Chinese–American academic

Paul Yu (余英華 (余英华)) was a Chinese-American academic who was the President of State University of New York at Brockport (SUNY Brockport) between 1997–2004.

==Early life and education==
Born in Chongqing, China, Yu moved with his family to Hong Kong in 1949 before resettling in Michigan. Yu went on to receive bachelor's, master's, and a doctorate in philosophy all from the University of Michigan.

He was the younger brother of Yu Ying-shih.

==Academic career==
A scholar in philosophy of language and philosophy of mind, Yu was a philosophy professor at Central Michigan University from 1969 to 1980. In the 1980-81 academic year, he was a Fulbright lecturer at the National Taiwan University. Yu returned to Central Michigan University in 1981 as chair of the philosophy department and served in that capacity until 1987, when he moved up to associate dean of the College of Arts and Sciences at Central Michigan.
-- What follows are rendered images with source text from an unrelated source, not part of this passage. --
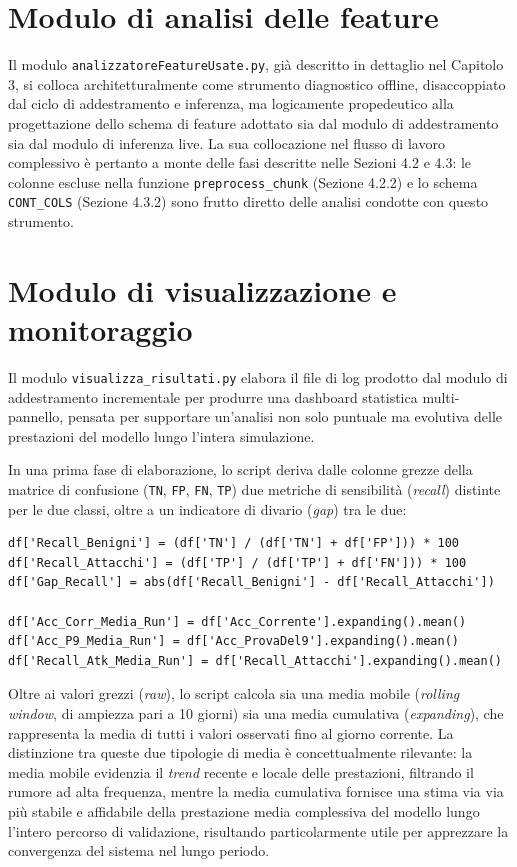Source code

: \documentclass[12pt,a4paper]{report}
\begin{document}
\section{Modulo di analisi delle feature}

Il modulo \texttt{analizzatoreFeatureUsate.py}, già descritto in dettaglio nel Capitolo 3, si colloca architetturalmente come strumento diagnostico offline, disaccoppiato dal ciclo di addestramento e inferenza, ma logicamente propedeutico alla progettazione dello schema di feature adottato sia dal modulo di addestramento sia dal modulo di inferenza live. La sua collocazione nel flusso di lavoro complessivo è pertanto a monte delle fasi descritte nelle Sezioni 4.2 e 4.3: le colonne escluse nella funzione \texttt{preprocess\_chunk} (Sezione 4.2.2) e lo schema \texttt{CONT\_COLS} (Sezione 4.3.2) sono frutto diretto delle analisi condotte con questo strumento.

\section{Modulo di visualizzazione e monitoraggio}

Il modulo \texttt{visualizza\_risultati.py} elabora il file di log prodotto dal modulo di addestramento incrementale per produrre una dashboard statistica multi-pannello, pensata per supportare un'analisi non solo puntuale ma evolutiva delle prestazioni del modello lungo l'intera simulazione.

In una prima fase di elaborazione, lo script deriva dalle colonne grezze della matrice di confusione (\texttt{TN}, \texttt{FP}, \texttt{FN}, \texttt{TP}) due metriche di sensibilità (\emph{recall}) distinte per le due classi, oltre a un indicatore di divario (\emph{gap}) tra le due:

\begin{lstlisting}[caption={Calcolo delle metriche di recall e delle medie mobili (\texttt{visualizza\_risultati.py})}]
df['Recall_Benigni'] = (df['TN'] / (df['TN'] + df['FP'])) * 100
df['Recall_Attacchi'] = (df['TP'] / (df['TP'] + df['FN'])) * 100
df['Gap_Recall'] = abs(df['Recall_Benigni'] - df['Recall_Attacchi'])

df['Acc_Corr_Media_Run'] = df['Acc_Corrente'].expanding().mean()
df['Acc_P9_Media_Run'] = df['Acc_ProvaDel9'].expanding().mean()
df['Recall_Atk_Media_Run'] = df['Recall_Attacchi'].expanding().mean()
\end{lstlisting}

Oltre ai valori grezzi (\emph{raw}), lo script calcola sia una media mobile (\emph{rolling window}, di ampiezza pari a 10 giorni) sia una media cumulativa (\emph{expanding}), che rappresenta la media di tutti i valori osservati fino al giorno corrente. La distinzione tra queste due tipologie di media è concettualmente rilevante: la media mobile evidenzia il \emph{trend} recente e locale delle prestazioni, filtrando il rumore ad alta frequenza, mentre la media cumulativa fornisce una stima via via più stabile e affidabile della prestazione media complessiva del modello lungo l'intero percorso di validazione, risultando particolarmente utile per apprezzare la convergenza del sistema nel lungo periodo.
\end{document}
From 1989 to 1991, Yu served as dean of the College of Liberal Arts and Sciences at Butler University in Indianapolis, Indiana. Yu then became vice president of academic affairs in the 1991–92 school year, then was provost and senior vice president of academic affairs from 1992 to 1997.

Yu served as external evaluator for the Chinese University of Hong Kong, National Taiwan University, and the National Science Council of the Republic of China. From 1988 to 1989, Yu served on the Michigan Council for the Humanities from 1988 to 1989. In 1990, Yu was visiting scholar at the Chinese Academy of Social Sciences (CASS) in Beijing, under the Visiting Scholars Exchange Program (VSEP) sponsored by the United States National Academy of Sciences. He also joined the Board of Directors of the American Association of University Administrators (AAUA) in 1998.

===President of SUNY Brockport (1997–2004)===
From July 1997 to May 3, 2004, Yu was president of SUNY Brockport.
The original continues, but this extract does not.